**What is being asked:** Only the lines below, from the one with "- ✅ Accuracy claims (85%+)" through the one with "#### d. Aggressive Token Burns", are to be written out, exactly.

**Data excerpts:**
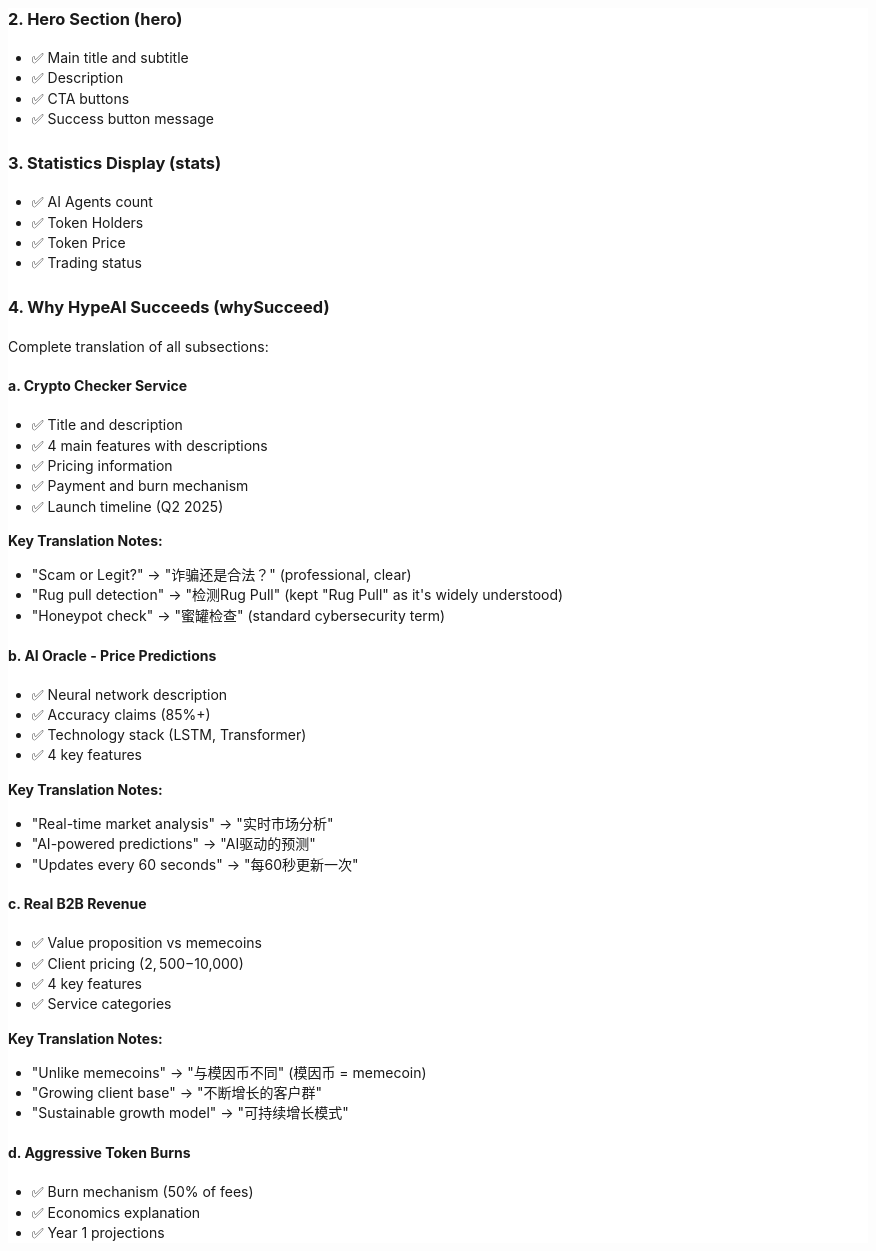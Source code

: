 ### 2. Hero Section (hero)
- ✅ Main title and subtitle
- ✅ Description
- ✅ CTA buttons
- ✅ Success button message

### 3. Statistics Display (stats)
- ✅ AI Agents count
- ✅ Token Holders
- ✅ Token Price
- ✅ Trading status

### 4. Why HypeAI Succeeds (whySucceed)
Complete translation of all subsections:

#### a. Crypto Checker Service
- ✅ Title and description
- ✅ 4 main features with descriptions
- ✅ Pricing information
- ✅ Payment and burn mechanism
- ✅ Launch timeline (Q2 2025)

**Key Translation Notes:**
- "Scam or Legit?" → "诈骗还是合法？" (professional, clear)
- "Rug pull detection" → "检测Rug Pull" (kept "Rug Pull" as it's widely understood)
- "Honeypot check" → "蜜罐检查" (standard cybersecurity term)

#### b. AI Oracle - Price Predictions
- ✅ Neural network description
- ✅ Accuracy claims (85%+)
- ✅ Technology stack (LSTM, Transformer)
- ✅ 4 key features

**Key Translation Notes:**
- "Real-time market analysis" → "实时市场分析"
- "AI-powered predictions" → "AI驱动的预测"
- "Updates every 60 seconds" → "每60秒更新一次"

#### c. Real B2B Revenue
- ✅ Value proposition vs memecoins
- ✅ Client pricing ($2,500-$10,000)
- ✅ 4 key features
- ✅ Service categories

**Key Translation Notes:**
- "Unlike memecoins" → "与模因币不同" (模因币 = memecoin)
- "Growing client base" → "不断增长的客户群"
- "Sustainable growth model" → "可持续增长模式"

#### d. Aggressive Token Burns
- ✅ Burn mechanism (50% of fees)
- ✅ Economics explanation
- ✅ Year 1 projections
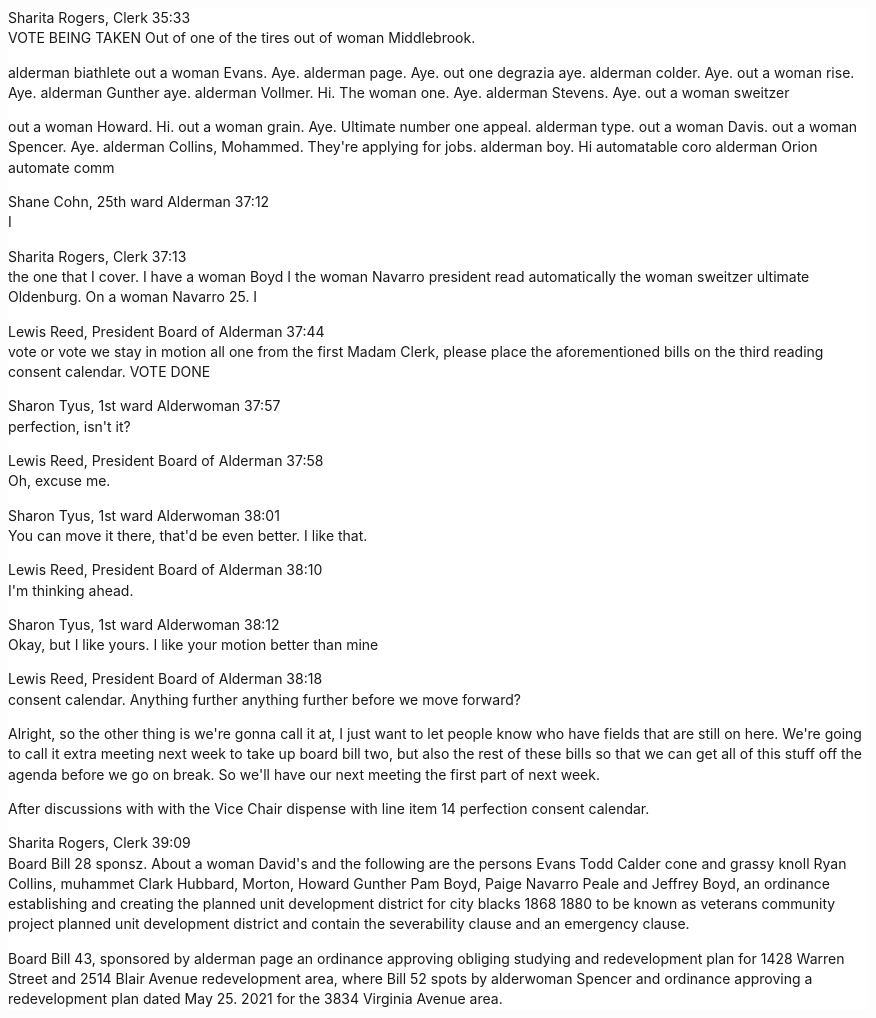 Sharita Rogers, Clerk  35:33  
VOTE BEING TAKEN Out of one of the tires out of woman Middlebrook.

alderman biathlete out a woman Evans. Aye. alderman page. Aye. out one degrazia aye. alderman colder. Aye. out a woman rise. Aye. alderman Gunther aye. alderman Vollmer. Hi. The woman one. Aye. alderman Stevens. Aye. out a woman sweitzer

out a woman Howard. Hi. out a woman grain. Aye. Ultimate number one appeal. alderman type. out a woman Davis. out a woman Spencer. Aye. alderman Collins, Mohammed. They're applying for jobs. alderman boy. Hi automatable coro alderman Orion automate comm

Shane Cohn, 25th ward Alderman  37:12  
I

Sharita Rogers, Clerk  37:13  
the one that I cover. I have a woman Boyd I the woman Navarro president read automatically the woman sweitzer ultimate Oldenburg. On a woman Navarro 25. I

Lewis Reed, President Board of Alderman  37:44  
vote or vote we stay in motion all one from the first Madam Clerk, please place the aforementioned bills on the third reading consent calendar. VOTE DONE

Sharon Tyus, 1st ward Alderwoman  37:57  
perfection, isn't it? 

Lewis Reed, President Board of Alderman  37:58  
Oh, excuse me. 

Sharon Tyus, 1st ward Alderwoman  38:01  
You can move it there, that'd be even better. I like that. 

Lewis Reed, President Board of Alderman  38:10  
I'm thinking ahead.

Sharon Tyus, 1st ward Alderwoman  38:12  
Okay, but I like yours. I like your motion better than mine

Lewis Reed, President Board of Alderman  38:18  
consent calendar. Anything further anything further before we move forward? 

Alright, so the other thing is we're gonna call it at, I just want to let people know who have fields that are still on here. We're going to call it extra meeting next week to take up board bill two, but also the rest of these bills so that we can get all of this stuff off the agenda before we go on break. So we'll have our next meeting the first part of next week. 

After discussions with with the Vice Chair dispense with line item 14 perfection consent calendar.

Sharita Rogers, Clerk  39:09  
Board Bill 28 sponsz. About a woman David's and the following are the persons Evans Todd Calder cone and grassy knoll Ryan Collins, muhammet Clark Hubbard, Morton, Howard Gunther Pam Boyd, Paige Navarro Peale and Jeffrey Boyd, an ordinance establishing and creating the planned unit development district for city blacks 1868 1880 to be known as veterans community project planned unit development district and contain the severability clause and an emergency clause. 

Board Bill 43, sponsored by alderman page an ordinance approving obliging studying and redevelopment plan for 1428 Warren Street and 2514 Blair Avenue redevelopment area, where Bill 52 spots by alderwoman Spencer and ordinance approving a redevelopment plan dated May 25. 2021 for the 3834 Virginia Avenue area.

**Completed exercise:**
- ✅ Accuracy claims (85%+)
- ✅ Technology stack (LSTM, Transformer)
- ✅ 4 key features

**Key Translation Notes:**
- "Real-time market analysis" → "实时市场分析"
- "AI-powered predictions" → "AI驱动的预测"
- "Updates every 60 seconds" → "每60秒更新一次"

#### c. Real B2B Revenue
- ✅ Value proposition vs memecoins
- ✅ Client pricing ($2,500-$10,000)
- ✅ 4 key features
- ✅ Service categories

**Key Translation Notes:**
- "Unlike memecoins" → "与模因币不同" (模因币 = memecoin)
- "Growing client base" → "不断增长的客户群"
- "Sustainable growth model" → "可持续增长模式"

#### d. Aggressive Token Burns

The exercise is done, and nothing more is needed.